Many big data systems are always-on; they are constantly collecting data. This always-on characteristic provides researchers with longitudinal data (i.e., data over time). Being always-on has two important implications for research.
First, always-on data collection enables researchers to study unexpected events in ways that were not possible previously. For example, researchers interested in studying the Occupy Gezi protests in Turkey in the summer of 2013 would typically focus on the behavior of protesters during the event. Ceren Budak and Duncan Watts (2015) were able to do more by using the always-on nature of Twitter to study Twitter-using protesters before, during, and after the event.
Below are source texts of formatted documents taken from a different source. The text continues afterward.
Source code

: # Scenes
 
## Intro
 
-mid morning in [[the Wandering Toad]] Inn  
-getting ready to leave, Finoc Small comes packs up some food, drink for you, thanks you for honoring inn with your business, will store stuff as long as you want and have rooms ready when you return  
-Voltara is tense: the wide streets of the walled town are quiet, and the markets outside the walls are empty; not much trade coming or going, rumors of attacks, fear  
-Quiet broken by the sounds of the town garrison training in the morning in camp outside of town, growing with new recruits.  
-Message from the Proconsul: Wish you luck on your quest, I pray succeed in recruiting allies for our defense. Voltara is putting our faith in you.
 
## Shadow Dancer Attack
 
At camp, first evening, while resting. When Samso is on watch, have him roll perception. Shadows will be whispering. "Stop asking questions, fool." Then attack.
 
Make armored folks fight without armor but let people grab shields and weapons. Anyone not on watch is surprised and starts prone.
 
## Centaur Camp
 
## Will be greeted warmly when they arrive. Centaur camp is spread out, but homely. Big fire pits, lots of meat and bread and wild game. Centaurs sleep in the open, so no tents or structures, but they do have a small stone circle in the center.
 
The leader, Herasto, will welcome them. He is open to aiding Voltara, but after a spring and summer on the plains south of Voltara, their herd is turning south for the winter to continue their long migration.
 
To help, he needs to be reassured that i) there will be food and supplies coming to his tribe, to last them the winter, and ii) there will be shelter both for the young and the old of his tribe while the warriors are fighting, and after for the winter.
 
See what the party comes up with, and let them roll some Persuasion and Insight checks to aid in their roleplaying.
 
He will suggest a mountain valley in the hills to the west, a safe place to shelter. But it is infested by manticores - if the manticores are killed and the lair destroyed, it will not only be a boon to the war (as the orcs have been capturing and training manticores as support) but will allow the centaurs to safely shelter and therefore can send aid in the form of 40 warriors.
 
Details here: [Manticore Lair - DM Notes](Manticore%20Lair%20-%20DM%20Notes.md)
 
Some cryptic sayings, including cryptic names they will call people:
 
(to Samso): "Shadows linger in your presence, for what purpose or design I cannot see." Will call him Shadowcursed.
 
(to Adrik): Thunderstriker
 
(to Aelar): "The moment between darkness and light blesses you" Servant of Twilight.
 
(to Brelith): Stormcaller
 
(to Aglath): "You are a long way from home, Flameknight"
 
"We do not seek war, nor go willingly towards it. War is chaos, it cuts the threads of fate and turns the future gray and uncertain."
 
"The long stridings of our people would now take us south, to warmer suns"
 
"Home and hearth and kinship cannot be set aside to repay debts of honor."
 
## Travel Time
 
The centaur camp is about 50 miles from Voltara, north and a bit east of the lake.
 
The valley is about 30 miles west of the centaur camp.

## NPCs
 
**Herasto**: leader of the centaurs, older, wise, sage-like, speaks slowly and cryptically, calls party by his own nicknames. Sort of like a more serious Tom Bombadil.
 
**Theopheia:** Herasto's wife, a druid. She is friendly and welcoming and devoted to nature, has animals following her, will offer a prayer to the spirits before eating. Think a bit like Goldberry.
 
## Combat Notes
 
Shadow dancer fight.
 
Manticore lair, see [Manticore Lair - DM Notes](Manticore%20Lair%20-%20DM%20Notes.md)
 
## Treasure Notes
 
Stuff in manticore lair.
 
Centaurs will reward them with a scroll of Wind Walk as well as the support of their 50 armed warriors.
And, they were able to create a comparison group of non-participants (or participants who did not tweet about the protest) before, during, and after the event (Figure 2.1). In total their ex-post panel included the tweets of 30,000 people over two years. By augmenting the commonly used data from the protests with this other information, Budak and Watts were able to learn much more: they were able to estimate what kinds of people were more likely to participate in the Gezi protests and to estimate the changes in attitudes of participants and non-participants, both in the short-term (comparing pre-Gezi to during Gezi) and in the long-term (comparing pre-Gezi to post-Gezi).
It is true that some of these estimates could have been made without always-on data collection sources (e.g., long-term estimates of attitude change), although such data collection for 30,000 people would have been quite expensive. And, even given an unlimited budget, I can’t think of any other method that essentially allows researchers to travel back in time and directly observe participants behavior in the past. The closest alternative would be to collect retrospective reports of behavior, but these reports would be of limited granularity and questionable accuracy. Table 2.1 provides other examples of studies that use an always-on data source to study an unexpected event.
|Unexpected event||Always-on data source||Citation|
|Occupy Gezi movement in Turkey||Budak and Watts (2015)|
|Umbrella protests in Hong Kong||Zhang (2016)|
|Shootings of police in New York City||Stop-and-frisk reports||Legewie (2016)|
|Person joining ISIS||Magdy, Darwish, and Weber (2016)|
|September 11, 2001 attack||livejournal.com||Cohn, Mehl, and Pennebaker (2004)|
|September 11, 2001 attack||pager messages||Back, Küfner, and Egloff (2010), Pury (2011), Back, Küfner, and Egloff (2011)|
Second, always-on data collection enables researchers to produce real-time measurements, which can be important in settings where policy makers want to not just learn from existing behavior but also respond to it. For example, social media data can be used to guide responses to natural disasters (Castillo 2016).
In conclusion, always-on data systems enable researchers to study unexpected events and provide real-time information to policy makers. I did not, however, propose that that always-on data systems enable researchers to track changes over long periods of time. That is because many big data systems are constantly changing—a process called drift (Section 126.96.36.199).